See setp 5 of the first post on this thread  :Twisted Evil:

----------


## pwk

> See setp 5 of the first post on this thread


Indeed, but we are talking about 1.0.7. Is there any sure fix for the GCC kernel warning about crashing?

----------


## bodhi.zazen

> Indeed, but we are talking about 1.0.7. Is there any sure fix for the GCC kernel warning about crashing?


I am not completely certain about those errors with 1.0.7, I do not get them when I do a fresh install of 8.10 + fresh install of 1.0.7. So I think the issue occurs when upgrading form 8.04 -> 8.10, but that is a guess on my part.

As to the solution, opinions seem to vary from compiling anyway to making a temporary link for gcc, and again, I am not certain which is better.

----------


## pwk

> I am not completely certain about those errors with 1.0.7, I do not get them when I do a fresh install of 8.10 + fresh install of 1.0.7. So I think the issue occurs when upgrading form 8.04 -> 8.10, but that is a guess on my part.
> 
> As to the solution, opinions seem to vary from compiling anyway to making a temporary link for gcc, and again, I am not certain which is better.


Thanks but I'm still using 8.04, I was only upgrading 1.0.6 to 1.0.7.

----------


## veloce

> Thanks but I'm still using 8.04, I was only upgrading 1.0.6 to 1.0.7.


I used that configuration for a while.  I had ignored the gcc warning and suffered no ill effects.  I had two machines with that set up, an Ubuntu server and a workstation.  The Server has 5 vms running including a win2003 server, two xp, ubuntu and even an opensuse.  No problems on any of them.

(I have now upgraded both machines to 8.10 and vmware server 2 and am very happy with the setup - seems more efficient on resources.)

----------


## pwk

> I used that configuration for a while.  I had ignored the gcc warning and suffered no ill effects.


OK great, thanks.

----------


## redsun82

Hi!

I did not read all the pages of this long thread, so I don't know if it has been pointed out. I would like to point out that while I installed VMware (version 2) I did not have to set a password for root.
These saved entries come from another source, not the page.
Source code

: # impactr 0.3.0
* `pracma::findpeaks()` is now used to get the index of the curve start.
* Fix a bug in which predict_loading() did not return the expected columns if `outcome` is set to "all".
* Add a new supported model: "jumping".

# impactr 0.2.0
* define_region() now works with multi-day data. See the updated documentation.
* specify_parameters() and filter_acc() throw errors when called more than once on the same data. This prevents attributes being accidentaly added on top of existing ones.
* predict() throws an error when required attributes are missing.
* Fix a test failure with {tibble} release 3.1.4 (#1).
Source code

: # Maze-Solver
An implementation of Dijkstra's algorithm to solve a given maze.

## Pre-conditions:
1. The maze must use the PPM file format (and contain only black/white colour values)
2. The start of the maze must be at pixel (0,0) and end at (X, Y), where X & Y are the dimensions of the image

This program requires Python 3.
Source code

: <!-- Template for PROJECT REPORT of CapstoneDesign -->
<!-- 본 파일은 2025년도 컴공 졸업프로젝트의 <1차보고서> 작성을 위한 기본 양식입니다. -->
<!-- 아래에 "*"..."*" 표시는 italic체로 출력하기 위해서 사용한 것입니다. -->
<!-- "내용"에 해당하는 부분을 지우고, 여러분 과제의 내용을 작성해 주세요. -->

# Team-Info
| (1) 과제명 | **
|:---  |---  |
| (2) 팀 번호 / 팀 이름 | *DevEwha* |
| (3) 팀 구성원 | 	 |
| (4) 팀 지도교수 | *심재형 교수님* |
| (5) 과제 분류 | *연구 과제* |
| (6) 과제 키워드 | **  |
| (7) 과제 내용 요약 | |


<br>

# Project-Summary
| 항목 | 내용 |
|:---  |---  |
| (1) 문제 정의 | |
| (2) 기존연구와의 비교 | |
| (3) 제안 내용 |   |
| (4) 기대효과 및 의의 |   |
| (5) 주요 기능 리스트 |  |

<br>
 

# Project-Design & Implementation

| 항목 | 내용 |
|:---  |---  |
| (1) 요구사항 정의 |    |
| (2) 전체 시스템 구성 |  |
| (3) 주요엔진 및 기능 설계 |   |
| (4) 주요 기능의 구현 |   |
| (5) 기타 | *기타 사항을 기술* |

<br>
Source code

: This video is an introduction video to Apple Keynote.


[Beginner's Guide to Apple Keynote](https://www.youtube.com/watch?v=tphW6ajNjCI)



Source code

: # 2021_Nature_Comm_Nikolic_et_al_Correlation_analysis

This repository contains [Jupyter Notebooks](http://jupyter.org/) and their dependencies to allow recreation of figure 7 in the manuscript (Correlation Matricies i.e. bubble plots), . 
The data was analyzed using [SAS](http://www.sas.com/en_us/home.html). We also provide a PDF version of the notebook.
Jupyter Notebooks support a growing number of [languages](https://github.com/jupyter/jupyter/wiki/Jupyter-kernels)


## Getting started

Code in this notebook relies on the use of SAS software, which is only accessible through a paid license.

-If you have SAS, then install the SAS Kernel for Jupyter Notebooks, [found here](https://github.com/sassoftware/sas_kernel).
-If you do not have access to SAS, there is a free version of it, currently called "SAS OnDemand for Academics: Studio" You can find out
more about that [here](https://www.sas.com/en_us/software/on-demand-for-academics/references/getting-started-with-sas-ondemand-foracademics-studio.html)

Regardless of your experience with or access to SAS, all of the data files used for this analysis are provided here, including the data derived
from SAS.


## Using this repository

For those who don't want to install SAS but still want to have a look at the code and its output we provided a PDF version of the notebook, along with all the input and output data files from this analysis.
In fact during the installation (the place in the howto where it is said to select all defaults options) there is a point where it asks you whether to set the default user as administrator (where the dfault is ''). I answered "no", it asked me which user to use, I typed my user name and there you are, at the end I was able to log in the web interface with my usual user and password, without first passing by root.
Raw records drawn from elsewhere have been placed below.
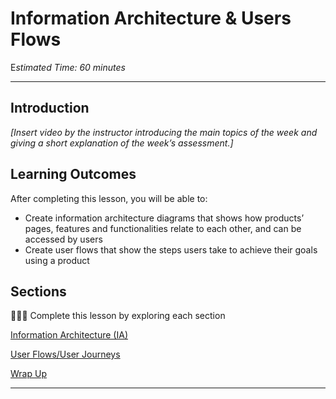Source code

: # Information Architecture & Users Flows

E*stimated Time: 60 minutes*

---

## Introduction

*[Insert video by the instructor introducing the main topics of the week and giving a short explanation of the week’s assessment.]*


## **Learning Outcomes**

After completing this lesson, you will be able to:

- Create information architecture diagrams that shows how products’ pages, features and functionalities relate to each other, and can be accessed by users 
- Create user flows that show the steps users take to achieve their goals using a product


## Sections

<aside>

👩🏿‍🏫 Complete this lesson by exploring each section

</aside>

[Information Architecture (IA)](lessons/userflows/ia.md)

[User Flows/User Journeys](lessons/userflows/userflows.md)

[Wrap Up](lessons/useflows/wrap-up.md)

---
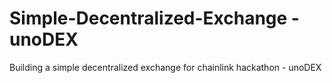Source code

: # Simple-Decentralized-Exchange - unoDEX
Building a simple decentralized exchange for chainlink hackathon - unoDEX

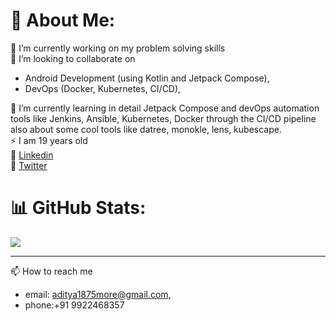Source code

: # 💫 About Me:
🔭 I’m currently working on my problem solving skills <br>
🤝 I’m looking to collaborate on
  * Android Development (using Kotlin and Jetpack Compose), <br>
  * DevOps (Docker, Kubernetes, CI/CD),<br>

🌱 I’m currently learning in detail Jetpack Compose and devOps automation tools like Jenkins, Ansible, Kubernetes, Docker through the CI/CD pipeline also about some cool tools like datree, monokle, lens, kubescape.   
⚡ I am 19 years old   
🚀 [Linkedin](https://linkedin.com/in/adityamore2005)   
💫 [Twitter](https://x.com/Adityaastwt)

# 📊 GitHub Stats:
![](https://github-readme-stats.vercel.app/api?username=Dev-Aditya-More&theme=dark&hide_border=false&include_all_commits=false&count_private=false)<br/>

---
📫 How to reach me
- email: aditya1875more@gmail.com,
- phone:+91 9922468357

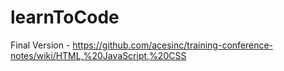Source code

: # learnToCode 
Final Version - https://github.com/acesinc/training-conference-notes/wiki/HTML,%20JavaScript,%20CSS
Good how-to, I'm running Win XP under VMWare without any hassle (though I still have to reboot to try the usb device).

Cheers!

----------


## GGITech

Epic Fail.

So how do you start 'vmware' when Ubuntu 8.04 Server has not GUI/Web browser?

----------


## bodhi.zazen

> Epic Fail.
> 
> So how do you start 'vmware' when Ubuntu 8.04 Server has not GUI/Web browser?



VMWare (2.x) installs its own server for http and https access.

What problem are you having ?

What version of VMWare are you using ?

----------


## veloce

> Epic Fail.
> 
> So how do you start 'vmware' when Ubuntu 8.04 Server has not GUI/Web browser?


You type "vmware" at the prompt.

Then you log onto the server remotely (either web interface for v2 or using the remote console for earlier versions).

This is how most of my vms run.  I'm using v2 on Ubuntu server 8.10.  All the windows vms are accessed using rdp the linux ones using xdmcp.

----------


## RealG187

I just noticed something, does VM Ware Server have sound?

----------


## gerryg001

Under "Add Hardware" you can add a sound adapter. I'm running Hardy-64 desktop host, VMware server 2, build 122956, with XP, Ubuntu and Fedora sessions, and sound is working. Don't know about Server 1.

----------


## RealG187

> Under "Add Hardware" you can add a sound adapter. I'm running Hardy-64 desktop host, VMware server 2, build 122956, with XP, Ubuntu and Fedora sessions, and sound is working. Don't know about Server 1.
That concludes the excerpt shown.